6.9.2017 Thema abonnieren
 Von 
Julia L.
Status:
Frischling
(1 Beiträge, 0x hilfreich)
Facebook-Seite aufgrund Markenrechtsverletzung gesperrt!

Hallo zusammen,
ich betreibe seit Anfang des Jahres ein Kleingewerbe im Nebenerwerb unter dem Namen "juli's fadenhafte welt".
Auf Facebook führe ich einen Blog/Shop unter gleichem Namen.
Nun wurde meine Facebook-Seite gesperrt, da eine dritte Person Facebook gemeldet hat, dass ich ein Markenrecht verletzte.

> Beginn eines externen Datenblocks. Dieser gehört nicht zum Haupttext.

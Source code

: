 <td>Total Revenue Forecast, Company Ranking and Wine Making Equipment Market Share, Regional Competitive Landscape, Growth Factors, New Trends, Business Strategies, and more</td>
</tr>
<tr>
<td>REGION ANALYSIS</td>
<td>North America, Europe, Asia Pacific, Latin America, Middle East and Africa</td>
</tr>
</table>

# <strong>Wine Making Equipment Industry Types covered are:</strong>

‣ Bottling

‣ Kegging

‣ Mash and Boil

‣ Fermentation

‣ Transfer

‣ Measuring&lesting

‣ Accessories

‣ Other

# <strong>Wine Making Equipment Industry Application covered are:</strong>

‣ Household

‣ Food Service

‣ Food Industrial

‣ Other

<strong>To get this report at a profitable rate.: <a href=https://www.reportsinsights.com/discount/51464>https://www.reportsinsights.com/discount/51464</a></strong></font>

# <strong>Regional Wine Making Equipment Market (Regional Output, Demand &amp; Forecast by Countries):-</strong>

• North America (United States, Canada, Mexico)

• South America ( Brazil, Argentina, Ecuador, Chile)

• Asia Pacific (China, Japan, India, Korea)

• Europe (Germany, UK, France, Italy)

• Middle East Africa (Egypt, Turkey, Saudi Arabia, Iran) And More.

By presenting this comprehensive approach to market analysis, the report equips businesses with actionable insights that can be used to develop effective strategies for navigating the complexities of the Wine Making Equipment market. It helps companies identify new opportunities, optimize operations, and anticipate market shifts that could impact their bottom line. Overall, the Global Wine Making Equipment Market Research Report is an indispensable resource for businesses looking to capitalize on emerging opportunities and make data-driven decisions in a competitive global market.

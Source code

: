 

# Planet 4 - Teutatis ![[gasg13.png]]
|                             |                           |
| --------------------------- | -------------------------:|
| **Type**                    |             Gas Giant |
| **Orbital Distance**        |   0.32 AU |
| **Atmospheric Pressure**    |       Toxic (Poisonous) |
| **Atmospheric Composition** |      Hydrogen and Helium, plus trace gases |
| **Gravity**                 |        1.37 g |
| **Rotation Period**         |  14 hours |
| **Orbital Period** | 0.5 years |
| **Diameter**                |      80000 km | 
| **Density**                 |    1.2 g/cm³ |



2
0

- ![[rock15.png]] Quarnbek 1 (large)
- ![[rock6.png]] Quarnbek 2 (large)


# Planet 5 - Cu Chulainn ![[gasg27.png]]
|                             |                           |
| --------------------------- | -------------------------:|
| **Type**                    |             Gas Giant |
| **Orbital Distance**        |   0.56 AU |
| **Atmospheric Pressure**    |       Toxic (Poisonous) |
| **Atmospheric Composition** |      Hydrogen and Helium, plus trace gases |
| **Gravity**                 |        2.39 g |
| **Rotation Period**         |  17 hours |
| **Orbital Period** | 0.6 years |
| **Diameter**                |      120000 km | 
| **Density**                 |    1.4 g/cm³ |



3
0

Die dritte Person hat die Marke "Fadenhaft" in Nizza Kl. 25 + 40 beim deutschen Patentamt als Wortmarke eingetragen.
Ist es korrekt, dass ich das Markenrecht der eingetragenen Marke "Fadenhaft" verletzt habe?
Mir war nicht bewusst, dass diese Marke eingetragen ist und ich war ganz stolz, als ich auf das Wort "fadenhafte" gekommen bin um meiner Firmenbezeichnung und damit auch Marke und Logo, ein Adjektiv zu verleihen, was zu meiner Tätigkeit des Nähens passt. Ist es rechtens, dass die Seite gesperrt wurde und muss ich mir einen neuen Firmennamen ausdenken?
Vielen Dank im Voraus für Eure Hilfe.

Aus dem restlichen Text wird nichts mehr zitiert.